The Man From The Bitter Roots
Page 168You are the beginning and end of everything with me. All my hopes, my ambitions, my life itself have come to centre in you. It was the thought that it was for you that kept me going when I have been so tired doing two men's work that I could scarcely drag one foot after the other. It made me take risks I might otherwise never have dared to take. It kept me plodding on when one failure after another smashed me in the face so fast that I could not see for the blackness.
I never dreamed that love was like this--that it was such a spur--such an incentive--or that it could add so to the bitterness of failure.
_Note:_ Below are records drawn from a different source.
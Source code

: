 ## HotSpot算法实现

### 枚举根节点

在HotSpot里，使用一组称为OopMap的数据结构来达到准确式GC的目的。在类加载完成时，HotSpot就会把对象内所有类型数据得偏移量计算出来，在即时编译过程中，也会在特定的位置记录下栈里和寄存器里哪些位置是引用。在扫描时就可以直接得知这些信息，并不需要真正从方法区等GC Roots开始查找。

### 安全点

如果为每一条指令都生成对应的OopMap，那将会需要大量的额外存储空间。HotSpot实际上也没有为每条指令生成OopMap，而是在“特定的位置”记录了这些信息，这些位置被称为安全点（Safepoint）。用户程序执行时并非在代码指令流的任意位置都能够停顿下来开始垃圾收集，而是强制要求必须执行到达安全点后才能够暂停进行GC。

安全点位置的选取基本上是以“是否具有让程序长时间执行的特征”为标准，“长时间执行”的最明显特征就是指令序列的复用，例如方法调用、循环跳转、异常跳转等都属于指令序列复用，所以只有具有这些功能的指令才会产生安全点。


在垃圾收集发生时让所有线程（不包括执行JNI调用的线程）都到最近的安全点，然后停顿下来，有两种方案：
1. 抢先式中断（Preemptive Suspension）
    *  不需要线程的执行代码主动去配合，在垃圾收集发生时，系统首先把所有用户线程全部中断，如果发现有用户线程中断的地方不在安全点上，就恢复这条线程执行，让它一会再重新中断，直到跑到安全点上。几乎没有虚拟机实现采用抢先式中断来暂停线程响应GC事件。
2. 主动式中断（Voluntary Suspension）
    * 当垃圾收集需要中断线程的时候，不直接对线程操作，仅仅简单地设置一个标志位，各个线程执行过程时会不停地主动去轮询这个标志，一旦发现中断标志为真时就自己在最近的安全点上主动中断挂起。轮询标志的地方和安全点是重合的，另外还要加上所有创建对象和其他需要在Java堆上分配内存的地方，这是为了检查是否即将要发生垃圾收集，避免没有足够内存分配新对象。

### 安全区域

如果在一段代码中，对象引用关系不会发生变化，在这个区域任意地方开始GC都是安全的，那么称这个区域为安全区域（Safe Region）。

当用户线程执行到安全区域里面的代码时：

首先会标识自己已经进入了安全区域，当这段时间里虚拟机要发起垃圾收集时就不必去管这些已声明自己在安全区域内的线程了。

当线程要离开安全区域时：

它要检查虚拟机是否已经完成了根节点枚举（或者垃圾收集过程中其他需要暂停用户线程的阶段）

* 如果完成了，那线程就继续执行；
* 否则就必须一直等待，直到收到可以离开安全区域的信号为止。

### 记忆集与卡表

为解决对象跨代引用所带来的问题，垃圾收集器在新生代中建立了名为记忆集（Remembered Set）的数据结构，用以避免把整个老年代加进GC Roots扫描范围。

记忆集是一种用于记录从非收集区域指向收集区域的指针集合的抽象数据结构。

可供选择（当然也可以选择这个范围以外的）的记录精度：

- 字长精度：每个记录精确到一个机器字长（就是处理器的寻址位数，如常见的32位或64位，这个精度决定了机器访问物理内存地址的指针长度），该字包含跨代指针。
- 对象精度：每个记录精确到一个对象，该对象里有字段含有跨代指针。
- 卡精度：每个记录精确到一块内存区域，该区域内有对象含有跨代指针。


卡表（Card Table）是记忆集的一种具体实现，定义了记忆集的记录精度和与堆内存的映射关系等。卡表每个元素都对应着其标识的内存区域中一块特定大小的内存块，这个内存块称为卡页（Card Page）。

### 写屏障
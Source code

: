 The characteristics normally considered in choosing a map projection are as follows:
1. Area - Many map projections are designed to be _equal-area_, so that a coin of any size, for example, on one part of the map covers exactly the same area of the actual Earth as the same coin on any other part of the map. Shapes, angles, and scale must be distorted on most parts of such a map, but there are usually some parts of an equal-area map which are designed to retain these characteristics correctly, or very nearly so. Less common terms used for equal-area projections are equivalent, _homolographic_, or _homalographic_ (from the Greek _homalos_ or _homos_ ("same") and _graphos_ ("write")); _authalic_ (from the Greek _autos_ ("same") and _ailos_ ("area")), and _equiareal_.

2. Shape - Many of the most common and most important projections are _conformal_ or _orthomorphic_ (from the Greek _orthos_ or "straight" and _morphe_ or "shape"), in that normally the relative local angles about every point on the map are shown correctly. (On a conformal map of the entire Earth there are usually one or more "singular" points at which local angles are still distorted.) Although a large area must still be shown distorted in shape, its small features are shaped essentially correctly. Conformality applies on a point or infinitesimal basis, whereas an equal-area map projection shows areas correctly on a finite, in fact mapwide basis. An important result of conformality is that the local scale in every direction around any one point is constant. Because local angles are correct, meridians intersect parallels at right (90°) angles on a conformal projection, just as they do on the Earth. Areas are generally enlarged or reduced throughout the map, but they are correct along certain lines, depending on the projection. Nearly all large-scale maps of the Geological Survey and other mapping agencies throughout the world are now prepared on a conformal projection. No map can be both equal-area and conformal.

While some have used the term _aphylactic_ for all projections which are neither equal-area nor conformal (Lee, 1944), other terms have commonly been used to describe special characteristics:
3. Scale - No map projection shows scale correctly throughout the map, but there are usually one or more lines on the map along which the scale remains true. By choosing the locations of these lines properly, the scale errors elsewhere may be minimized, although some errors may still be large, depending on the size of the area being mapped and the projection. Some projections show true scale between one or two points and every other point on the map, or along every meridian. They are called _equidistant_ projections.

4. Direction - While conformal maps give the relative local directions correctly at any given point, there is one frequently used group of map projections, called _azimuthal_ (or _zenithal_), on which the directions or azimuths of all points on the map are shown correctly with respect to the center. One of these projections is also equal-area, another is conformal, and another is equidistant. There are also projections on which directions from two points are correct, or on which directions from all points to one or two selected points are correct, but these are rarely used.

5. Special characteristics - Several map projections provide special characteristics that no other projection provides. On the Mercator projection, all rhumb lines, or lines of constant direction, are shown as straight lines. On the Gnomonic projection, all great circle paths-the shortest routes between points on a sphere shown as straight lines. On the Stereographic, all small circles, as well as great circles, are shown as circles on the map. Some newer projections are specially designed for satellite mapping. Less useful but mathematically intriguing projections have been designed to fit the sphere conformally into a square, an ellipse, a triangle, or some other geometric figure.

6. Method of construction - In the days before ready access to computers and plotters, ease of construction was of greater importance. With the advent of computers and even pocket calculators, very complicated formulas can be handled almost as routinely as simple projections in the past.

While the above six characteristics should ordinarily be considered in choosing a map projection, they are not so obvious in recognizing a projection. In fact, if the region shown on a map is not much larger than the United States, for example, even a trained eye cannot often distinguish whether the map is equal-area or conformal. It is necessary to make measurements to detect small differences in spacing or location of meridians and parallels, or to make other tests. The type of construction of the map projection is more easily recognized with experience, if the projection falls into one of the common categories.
For I do love you, Helen; I see now that I have loved you from the time I saw you with Sprudell--further back than that, from the time I shook your picture out of that old envelope.
I'm telling you this so you'll know why my tongue ran away with my judgment when I talked so much to you of my plans and expectations, hoping that in spite of the great disappointment my failure will be to you, it will make you a little more lenient.
I have failed so completely that I don't even dare ask you if you care the least bit for me. It's presumptuous to suggest it-- it seems like presuming because you have been kind. But even if such a miracle could be, I have nothing to offer you. I don't mean to quit but it may be years before I get again the chance that I had down here.
I love you, Helen, truly, completely: I am sure there will never be any one else for me. If only for this reason won't you write to me sometimes, for your letters will mean so much in the days that are ahead of me.
When he had finished, Bruce gave Jim the letter and paid him off with the check that took the last of his balance in the bank.
From the doorway of the shack he watched the Swede climb the hill, following him with his eyes until he had rounded the last point before the zig-zag trail disappeared into the timber on the ridge. A pall of awful loneliness seemed to settle over the canyon as the figure passed from sight and as Bruce turned inside he wondered which was going to be the worst--the days or nights. His footsteps sounded hollow when he walked across the still room. He stopped in the centre and looked at the ashes overflowing the hearth of the greasy range, at the unwashed frying-pan on the dirty floor, at the remains of Jim's lunch that littered the shabby oilcloth on the table. A black wave of despair swept over him. This was for him instead of cleanliness, comfort, brightness, friendly people--and Helen Dunbar. This squalor, this bare loneliness, was the harsh penalty of failure. He put his hand to his throat and rubbed it for it ached with the sudden contraction of the muscles, but he made no sound.